Smart Lockers

The ByBox Konnect Cloud Global Technology Platform Solution.
Stock control.

ByBox is a smart locker business in the UK that hasn’t made many inroads in the US, and doesn’t really exist anywhere else yet. This is fascinating new logistics technology.

Unfortunately this also seems like a case study of excellent logistics technology with a questionable business model. Founded in 2000, the business was bought in 2018 by Francisco Partners for about US $280M. I’m going to venture out on a limb and hope these poor founders achieved $280M in revenue after 18 years.

For perspective, Shopify announced the acquisition of 6Rivers warehouse robots in September 2019 for $450M, which they expect to achieve $30M revenue in 2020. That’s 15x revenue, for a company that is 4 years old.

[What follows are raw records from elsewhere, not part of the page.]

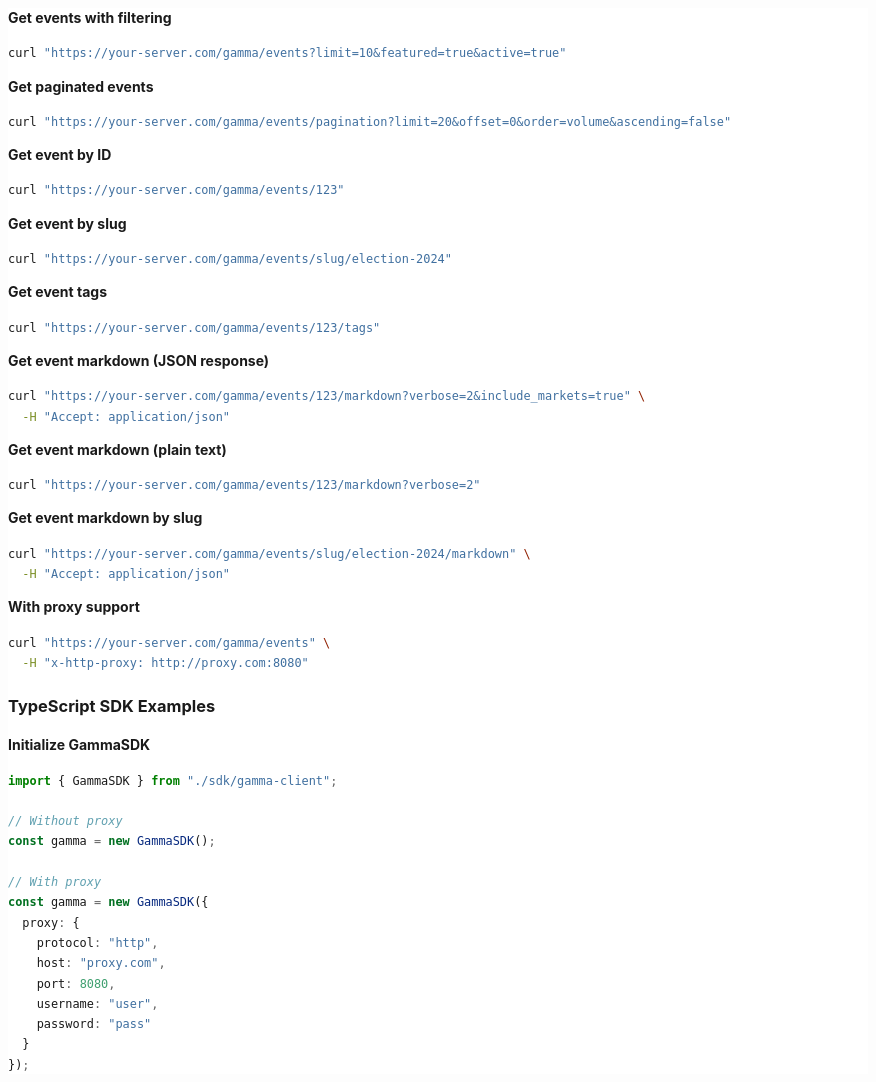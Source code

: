 **Get events with filtering**
```bash
curl "https://your-server.com/gamma/events?limit=10&featured=true&active=true"
```

**Get paginated events**
```bash
curl "https://your-server.com/gamma/events/pagination?limit=20&offset=0&order=volume&ascending=false"
```

**Get event by ID**
```bash
curl "https://your-server.com/gamma/events/123"
```

**Get event by slug**
```bash
curl "https://your-server.com/gamma/events/slug/election-2024"
```

**Get event tags**
```bash
curl "https://your-server.com/gamma/events/123/tags"
```

**Get event markdown (JSON response)**
```bash
curl "https://your-server.com/gamma/events/123/markdown?verbose=2&include_markets=true" \
  -H "Accept: application/json"
```

**Get event markdown (plain text)**
```bash
curl "https://your-server.com/gamma/events/123/markdown?verbose=2"
```

**Get event markdown by slug**
```bash
curl "https://your-server.com/gamma/events/slug/election-2024/markdown" \
  -H "Accept: application/json"
```

**With proxy support**
```bash
curl "https://your-server.com/gamma/events" \
  -H "x-http-proxy: http://proxy.com:8080"
```

### TypeScript SDK Examples

**Initialize GammaSDK**
```typescript
import { GammaSDK } from "./sdk/gamma-client";

// Without proxy
const gamma = new GammaSDK();

// With proxy
const gamma = new GammaSDK({
  proxy: {
    protocol: "http",
    host: "proxy.com",
    port: 8080,
    username: "user",
    password: "pass"
  }
});
```
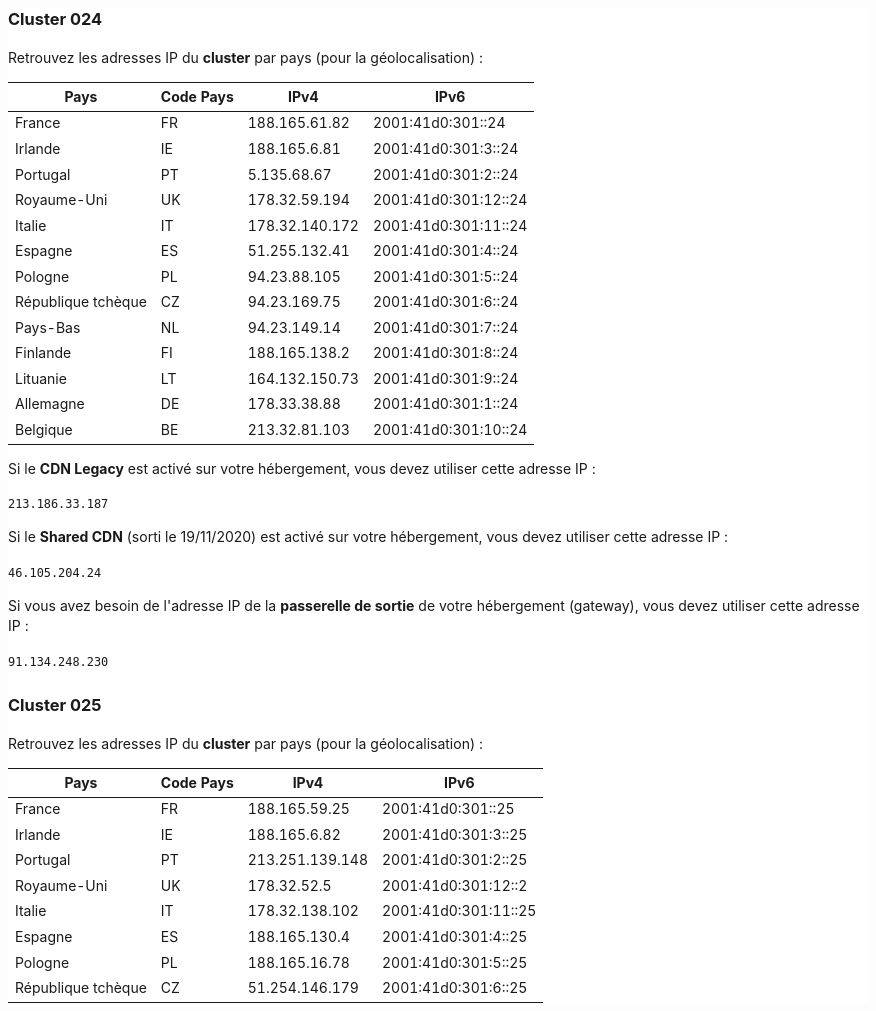 ### Cluster 024

Retrouvez les adresses IP du **cluster** par pays (pour la géolocalisation) :

|Pays|Code Pays|IPv4|IPv6|
|---|---|----|---|
|France|FR|188.165.61.82|2001:41d0:301::24|
|Irlande|IE|188.165.6.81|2001:41d0:301:3::24|
|Portugal|PT|5.135.68.67|2001:41d0:301:2::24|
|Royaume-Uni|UK|178.32.59.194|2001:41d0:301:12::24|
|Italie|IT|178.32.140.172|2001:41d0:301:11::24|
|Espagne|ES|51.255.132.41|2001:41d0:301:4::24|
|Pologne|PL|94.23.88.105|2001:41d0:301:5::24|
|République tchèque|CZ|94.23.169.75|2001:41d0:301:6::24|
|Pays-Bas|NL|94.23.149.14|2001:41d0:301:7::24|
|Finlande|FI|188.165.138.2|2001:41d0:301:8::24|
|Lituanie|LT|164.132.150.73|2001:41d0:301:9::24|
|Allemagne|DE|178.33.38.88|2001:41d0:301:1::24|
|Belgique|BE|213.32.81.103|2001:41d0:301:10::24|

Si le **CDN Legacy** est activé sur votre hébergement, vous devez utiliser cette adresse IP :

```bash
213.186.33.187
```

Si le **Shared CDN** (sorti le 19/11/2020) est activé sur votre hébergement, vous devez utiliser cette adresse IP :

```bash
46.105.204.24
```

Si vous avez besoin de l'adresse IP de la **passerelle de sortie** de votre hébergement (gateway), vous devez utiliser cette adresse IP :

```bash
91.134.248.230
```

### Cluster 025

Retrouvez les adresses IP du **cluster** par pays (pour la géolocalisation) :

|Pays|Code Pays|IPv4|IPv6|
|---|---|----|---|
|France|FR|188.165.59.25|2001:41d0:301::25|
|Irlande|IE|188.165.6.82|2001:41d0:301:3::25|
|Portugal|PT|213.251.139.148|2001:41d0:301:2::25|
|Royaume-Uni|UK|178.32.52.5|2001:41d0:301:12::2|
|Italie|IT|178.32.138.102|2001:41d0:301:11::25|
|Espagne|ES|188.165.130.4|2001:41d0:301:4::25|
|Pologne|PL|188.165.16.78|2001:41d0:301:5::25|
|République tchèque|CZ|51.254.146.179|2001:41d0:301:6::25|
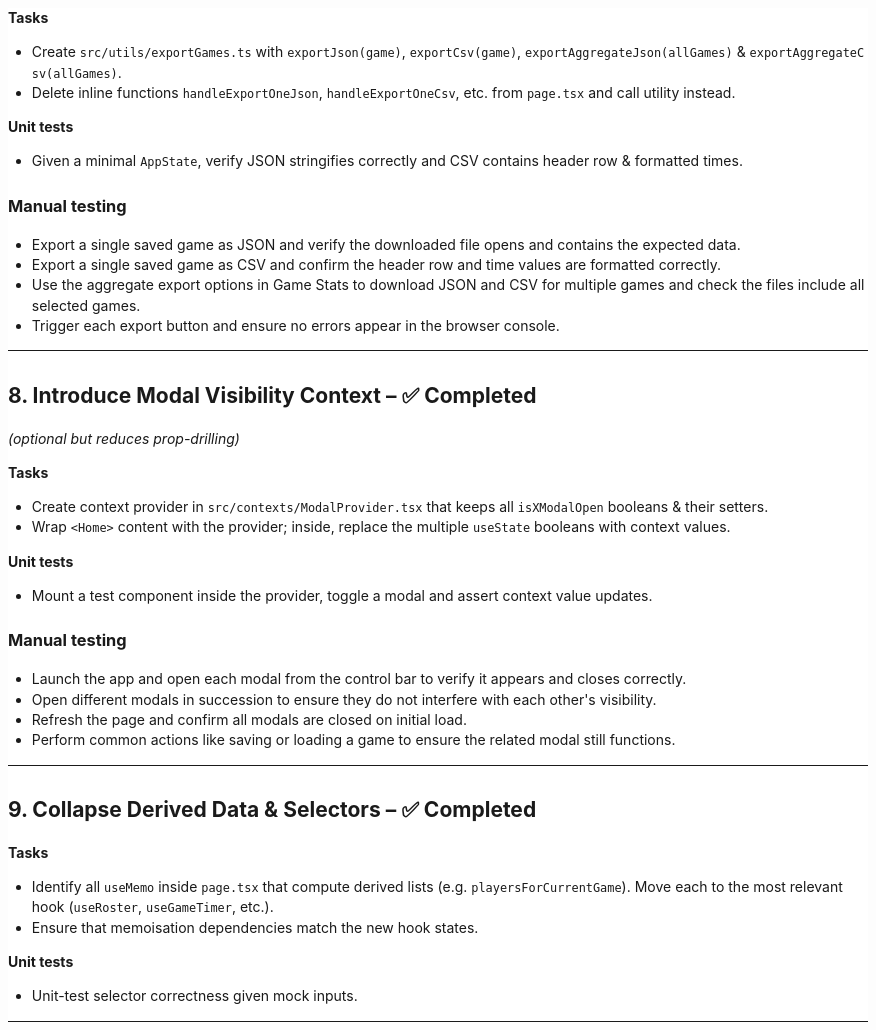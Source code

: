 **Tasks**
- Create `src/utils/exportGames.ts` with `exportJson(game)`, `exportCsv(game)`, `exportAggregateJson(allGames)` & `exportAggregateCsv(allGames)`.
- Delete inline functions `handleExportOneJson`, `handleExportOneCsv`, etc. from `page.tsx` and call utility instead.

**Unit tests**
- Given a minimal `AppState`, verify JSON stringifies correctly and CSV contains header row & formatted times.

### Manual testing
- Export a single saved game as JSON and verify the downloaded file opens and contains the expected data.
- Export a single saved game as CSV and confirm the header row and time values are formatted correctly.
- Use the aggregate export options in Game Stats to download JSON and CSV for multiple games and check the files include all selected games.
- Trigger each export button and ensure no errors appear in the browser console.

---

## 8. Introduce **Modal Visibility Context** – ✅ Completed
*(optional but reduces prop-drilling)*

**Tasks**
- Create context provider in `src/contexts/ModalProvider.tsx` that keeps all `isXModalOpen` booleans & their setters.
- Wrap `<Home>` content with the provider; inside, replace the multiple `useState` booleans with context values.

**Unit tests**
- Mount a test component inside the provider, toggle a modal and assert context value updates.

### Manual testing
- Launch the app and open each modal from the control bar to verify it appears and closes correctly.
- Open different modals in succession to ensure they do not interfere with each other's visibility.
- Refresh the page and confirm all modals are closed on initial load.
- Perform common actions like saving or loading a game to ensure the related modal still functions.

---

## 9. Collapse **Derived Data & Selectors** – ✅ Completed

**Tasks**
- Identify all `useMemo` inside `page.tsx` that compute derived lists (e.g. `playersForCurrentGame`). Move each to the most relevant hook (`useRoster`, `useGameTimer`, etc.).
- Ensure that memoisation dependencies match the new hook states.

**Unit tests**
- Unit-test selector correctness given mock inputs.

---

I’m not dissing ByBox. 6Rivers raised almost $50M in those 4 years, while ByBox appears to have done little more than a seed round back in 2003. Rather, I’m trying to put in perspective that if ByBox had greater revenues than $280M, it would have sold for less than 1x revenue, which is unlikely for such an attractive business. And if ByBox were, say, less than $50M in revenue, it would have taken 18 years to get there, and I would have recommended they give up a while ago.

Hence we’re likely looking at a 1x sale, which is frankly typical of an old school, low margin logistics business.

Which is to say, ByBox is a fancy looking logistics technology, that I’m assuming had pretty great entrepreneurs, that couldn’t get a major software line into their financial statement.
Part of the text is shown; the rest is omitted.